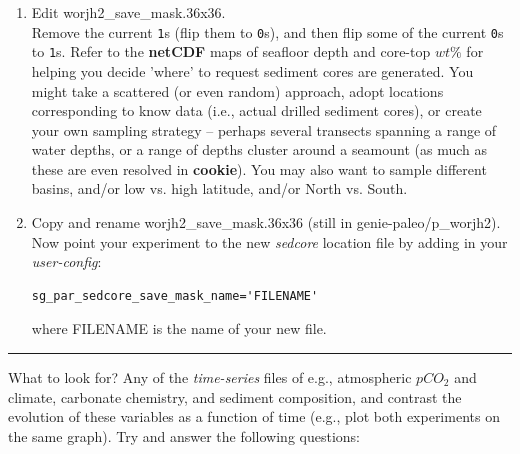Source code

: \begin{enumerate}[noitemsep]

\vspace{1mm}
\item Edit \textsf{\footnotesize worjh2\_save\_mask.36x36}.
\\Remove the current \texttt{1}s (flip them to \texttt{0}s), and then flip some of the current \texttt{0}s to \texttt{1}s. Refer to the \textbf{netCDF} maps of seafloor depth and core-top $wt\%$ for helping you decide 'where' to request sediment cores are generated. You might take a scattered (or even random) approach, adopt locations corresponding to know data (i.e., actual drilled sediment cores), or create your own sampling strategy -- perhaps several transects spanning a range of water depths, or a range of depths cluster around a seamount (as much as these are even resolved in \textbf{cookie}). You may also want to sample different basins, and/or low vs. high latitude, and/or North vs. South.

\vspace{1mm}
\item Copy and rename \textsf{\footnotesize worjh2\_save\_mask.36x36} (still in \textsf{\footnotesize genie-paleo/p\_worjh2}). Now point your experiment to the new \textit{sedcore} location file by adding in your \textit{user-config}: 
\vspace{-1mm}\small\begin{verbatim}
sg_par_sedcore_save_mask_name='FILENAME'
\end{verbatim}\normalsize\vspace{-1mm}
where \textsf{\footnotesize FILENAME} is the name of your new file.

\end{enumerate}

\vspace{1mm}\noindent\rule{4cm}{0.1mm}\vspace{2mm}

\noindent What to look for? Any of the \textit{time-series} files of e.g., atmospheric $pCO_{2}$ and climate, carbonate chemistry, and sediment composition, and contrast the evolution of these variables as a function of time (e.g., plot both experiments on the same graph). Try and answer the following questions:

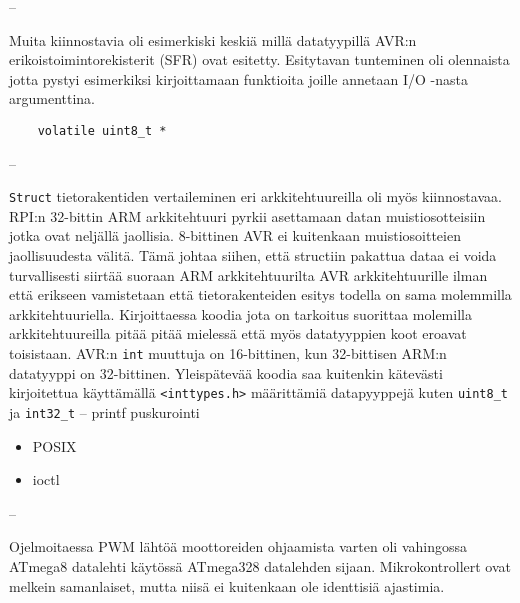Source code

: \documentclass[]{article} %
\numberwithin{equation}{section}
\numberwithin{figure}{section}
\numberwithin{table}{section}
\begin{document}
--

Muita kiinnostavia oli esimerkiski keskiä millä datatyypillä AVR:n erikoistoimintorekisterit (SFR) ovat esitetty.
Esitytavan tunteminen oli olennaista jotta pystyi esimerkiksi kirjoittamaan funktioita joille annetaan I/O -nasta argumenttina.

\begin{verbatim}
    volatile uint8_t *
\end{verbatim}

--    

\verb+Struct+ tietorakentiden vertaileminen eri arkkitehtuureilla oli myös kiinnostavaa.
RPI:n 32-bittin ARM arkkitehtuuri pyrkii asettamaan datan muistiosotteisiin jotka ovat neljällä jaollisia. 8-bittinen AVR ei kuitenkaan muistiosoitteien jaollisuudesta välitä.
Tämä johtaa siihen, että structiin pakattua dataa ei voida turvallisesti siirtää suoraan ARM arkkitehtuurilta AVR arkkitehtuurille ilman että erikseen vamistetaan että tietorakenteiden esitys todella on sama molemmilla arkkitehtuuriella.
Kirjoittaessa koodia jota on tarkoitus suorittaa molemilla arkkitehtuureilla pitää pitää mielessä että myös datatyyppien koot eroavat toisistaan. AVR:n \verb+int+ muuttuja on 16-bittinen, kun 32-bittisen ARM:n datatyyppi on 32-bittinen.
Yleispätevää koodia saa kuitenkin kätevästi kirjoitettua käyttämällä \verb+<inttypes.h>+ määrittämiä datapyyppejä kuten \verb+uint8_t+ ja \verb+int32_t+
--
printf puskurointi

\begin{itemize}
    \item POSIX
    \item ioctl
    
\end{itemize}

  
--

Ojelmoitaessa PWM lähtöä moottoreiden ohjaamista varten oli vahingossa ATmega8 datalehti käytössä ATmega328 datalehden sijaan. Mikrokontrollert ovat melkein samanlaiset, mutta niisä ei kuitenkaan ole identtisiä ajastimia. 
\end{document}
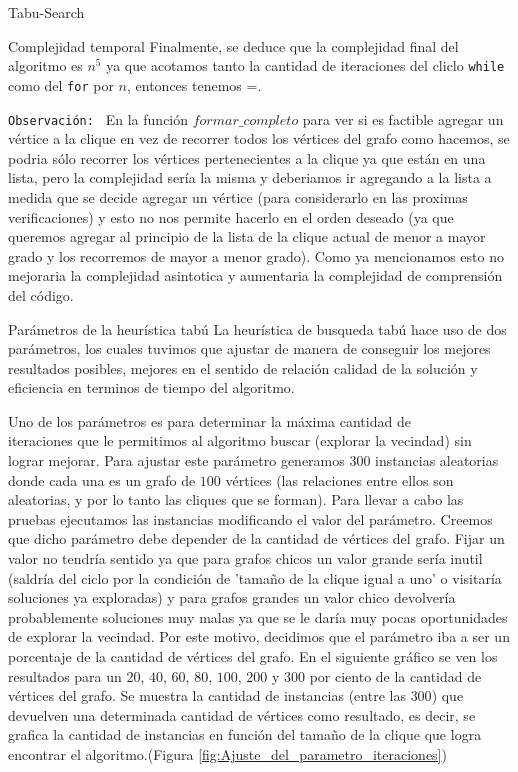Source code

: \begin{section}{Tabu-Search}
\begin{subsection}{Complejidad temporal}
			 Finalmente, se deduce que la complejidad final del algoritmo es $n^5$ ya que acotamos tanto la cantidad de iteraciones del cliclo \texttt{while} como del \texttt{for} por $n$, entonces tenemos =.\Pa
			 
			 \texttt{Observación: } En la función $formar\_completo$ para ver si es factible agregar un vértice a la clique en vez de recorrer todos los vértices del grafo como hacemos, se podria sólo recorrer los vértices pertenecientes a la clique ya que están en una lista, pero la complejidad sería la misma y deberiamos ir agregando a la lista a medida que se decide agregar un vértice (para considerarlo en las proximas verificaciones) y esto no nos permite hacerlo en el orden deseado (ya que queremos agregar al principio de la lista de la clique actual de menor a mayor grado y los recorremos de mayor a menor grado). Como ya mencionamos esto no mejoraria la complejidad asintotica y aumentaria la complejidad de comprensión del código.
	\end{subsection}

	\begin{subsection}{Parámetros de la heurística tabú}
		La heurística de busqueda tabú hace uso de dos parámetros, los cuales tuvimos que ajustar de manera de conseguir los mejores resultados posibles, mejores en el sentido de relación calidad de la solución y eficiencia en terminos de tiempo del algoritmo.

		Uno de los parámetros es para determinar la máxima cantidad de\\ iteraciones que le permitimos al algoritmo buscar (explorar la vecindad) sin lograr mejorar. Para ajustar este parámetro generamos $300$ instancias aleatorias donde cada una es un grafo de $100$ vértices (las relaciones entre ellos son aleatorias, y por lo tanto las cliques que se forman). Para llevar a cabo las pruebas ejecutamos las instancias modificando el valor del parámetro. Creemos que dicho parámetro debe depender de la cantidad de vértices del grafo. Fijar un valor no tendría sentido ya que para grafos chicos un valor grande sería inutil (saldría del ciclo por la condición de 'tamaño de la clique igual a uno' o visitaría soluciones ya exploradas) y para grafos grandes un valor chico devolvería probablemente soluciones muy malas ya que se le daría muy pocas oportunidades de explorar la vecindad. Por este motivo, decidimos que el parámetro iba a ser un porcentaje de la cantidad de vértices del grafo. En el siguiente gráfico se ven los resultados para un $20$, $40$, $60$, $80$, $100$, $200$ y $300$ por ciento de la cantidad de vértices del grafo. Se muestra la cantidad de instancias (entre las $300$) que devuelven una determinada cantidad de vértices como resultado, es decir, se grafica la cantidad de instancias en función del tamaño de la clique que logra encontrar el algoritmo.(Figura \ref{fig:Ajuste_del_parametro_iteraciones})


\end{subsection}
\end{section}
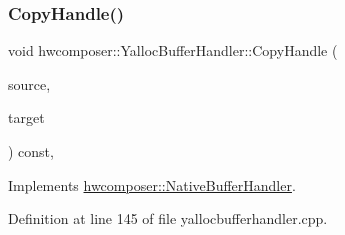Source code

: \subsubsection{\texorpdfstring{Copy\+Handle()}{CopyHandle()}}
{\footnotesize\ttfamily void hwcomposer\+::\+Yalloc\+Buffer\+Handler\+::\+Copy\+Handle (\begin{DoxyParamCaption}\item[{\mbox{\hyperlink{alios_2platformdefines_8h_ac0a2eaf260f556d17fe489911f017bdf}{H\+W\+C\+Native\+Handle}}}]{source,  }\item[{\mbox{\hyperlink{alios_2platformdefines_8h_ac0a2eaf260f556d17fe489911f017bdf}{H\+W\+C\+Native\+Handle}} $\ast$}]{target }\end{DoxyParamCaption}) const\hspace{0.3cm}{\ttfamily [override]}, {\ttfamily [virtual]}}



Implements \mbox{\hyperlink{classhwcomposer_1_1NativeBufferHandler_a96581fb8bd36e959c8da6b9f634ecd32}{hwcomposer\+::\+Native\+Buffer\+Handler}}.



Definition at line 145 of file yallocbufferhandler.\+cpp.


\begin{DoxyCode}{0}
\end{DoxyCode}
\mbox{\label{classhwcomposer_1_1YallocBufferHandler_a33d2042ab272653ebac4fcab8e957c8f}} 
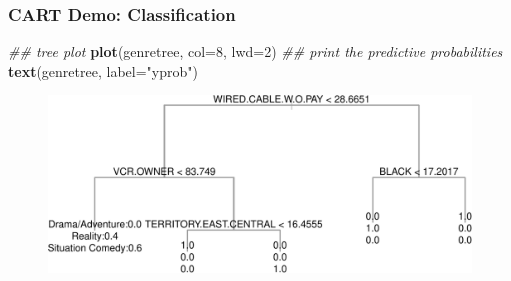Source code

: \documentclass[
  shownotes,
  xcolor={svgnames},
  hyperref={colorlinks,citecolor=DarkBlue,linkcolor=DarkRed,urlcolor=DarkBlue}
  ]{beamer}
\newenvironment{Shaded}{\begin{snugshade}}{\end{snugshade}}
\newcommand{\CommentTok}[1]{\textcolor[rgb]{0.56,0.35,0.01}{\textit{#1}}}
\newcommand{\DataTypeTok}[1]{\textcolor[rgb]{0.13,0.29,0.53}{#1}}
\newcommand{\DecValTok}[1]{\textcolor[rgb]{0.00,0.00,0.81}{#1}}
\newcommand{\KeywordTok}[1]{\textcolor[rgb]{0.13,0.29,0.53}{\textbf{#1}}}
\newcommand{\NormalTok}[1]{#1}
\newcommand{\StringTok}[1]{\textcolor[rgb]{0.31,0.60,0.02}{#1}}
\begin{document}
\begin{frame}[fragile]
\frametitle{CART Demo: Classification}

\begin{scriptsize}
\begin{Shaded}
\begin{Highlighting}[]
\CommentTok{\#\# tree plot}
\KeywordTok{plot}\NormalTok{(genretree, }\DataTypeTok{col=}\DecValTok{8}\NormalTok{, }\DataTypeTok{lwd=}\DecValTok{2}\NormalTok{)}
\CommentTok{\#\# print the predictive probabilities}
\KeywordTok{text}\NormalTok{(genretree, }\DataTypeTok{label=}\StringTok{"yprob"}\NormalTok{)}
\end{Highlighting}
\end{Shaded}
\end{scriptsize}

\begin{figure}[H] \centering
            \captionsetup{justification=centering}
              \includegraphics[scale=0.55]{figures/unnamed-chunk-9-1.pdf}
 \end{figure}



\end{frame}
\end{document}
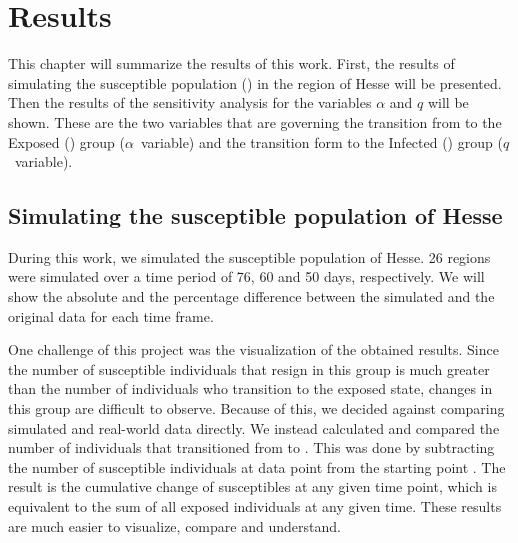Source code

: 
\chapter{Results} %

\label{chap:results} 
This chapter will summarize the results of this work. First, the results of simulating the susceptible population ()
in the region of Hesse will be presented. Then the results of the sensitivity analysis for the variables $\alpha$ and
$q$ will be shown. These are the two variables that are governing the transition from  to
the Exposed () group ($\alpha$~variable) and the transition form  to the Infected () group ($q$~variable).



\section{Simulating the susceptible population of Hesse}
\label{sec:sim_res}
During this work, we simulated the susceptible population of Hesse. 26 regions were simulated over a time period of
76, 60 and 50 days, respectively. We will show the absolute and the percentage difference between the simulated
and the original data for each time frame.\newline

One challenge of this project was the visualization of the obtained results. Since the number of susceptible
individuals that resign in this group is much greater than the number of individuals who transition to the exposed state,
changes in this group are difficult to observe. Because of this, we decided against comparing simulated and real-world
 data directly. We instead  calculated and compared the number of individuals that
transitioned from  to . This was done by subtracting the number of susceptible individuals at data point  from
the starting point . The result is the cumulative change of susceptibles at any given time point, which is equivalent to the 
sum of all exposed individuals at any given time. These results are much easier to visualize, compare and understand.

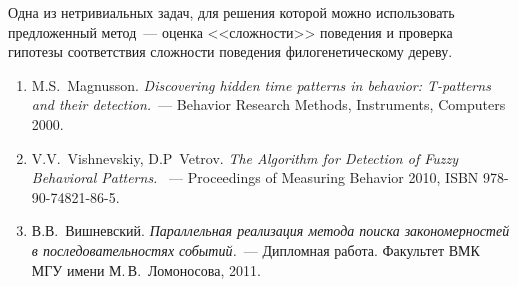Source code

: Одна из нетривиальных задач, для решения которой можно использовать предложенный метод~---
оценка <<сложности>> поведения и проверка гипотезы соответствия сложности 
поведения филогенетическому дереву. 



\References
\begin{enumerate}
\item
    M.S.~Magnusson. \emph{Discovering hidden time patterns in behavior:
T-patterns and their detection.}~--- Behavior Research Methods, Instruments, Computers
2000.

\item
    V.V.~Vishnevskiy, D.P~Vetrov. \emph{The Algorithm for Detection of Fuzzy Behavioral Patterns.}
~--- Proceedings of Measuring Behavior 2010, ISBN 978-90-74821-86-5.

\item
    В.В.~Вишневский. \emph{Параллельная реализация метода поиска закономерностей в
последовательностях событий.}~--- Дипломная работа. Факультет ВМК МГУ имени М.\,В.~Ломоносова, 2011.

% 

\end{enumerate}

### Problem to solve
Copy every line from the material in which the word "genretree" can be found.

### Task answer
\KeywordTok{plot}\NormalTok{(genretree, }\DataTypeTok{col=}\DecValTok{8}\NormalTok{, }\DataTypeTok{lwd=}\DecValTok{2}\NormalTok{)}
\KeywordTok{text}\NormalTok{(genretree, }\DataTypeTok{label=}\StringTok{"yprob"}\NormalTok{)}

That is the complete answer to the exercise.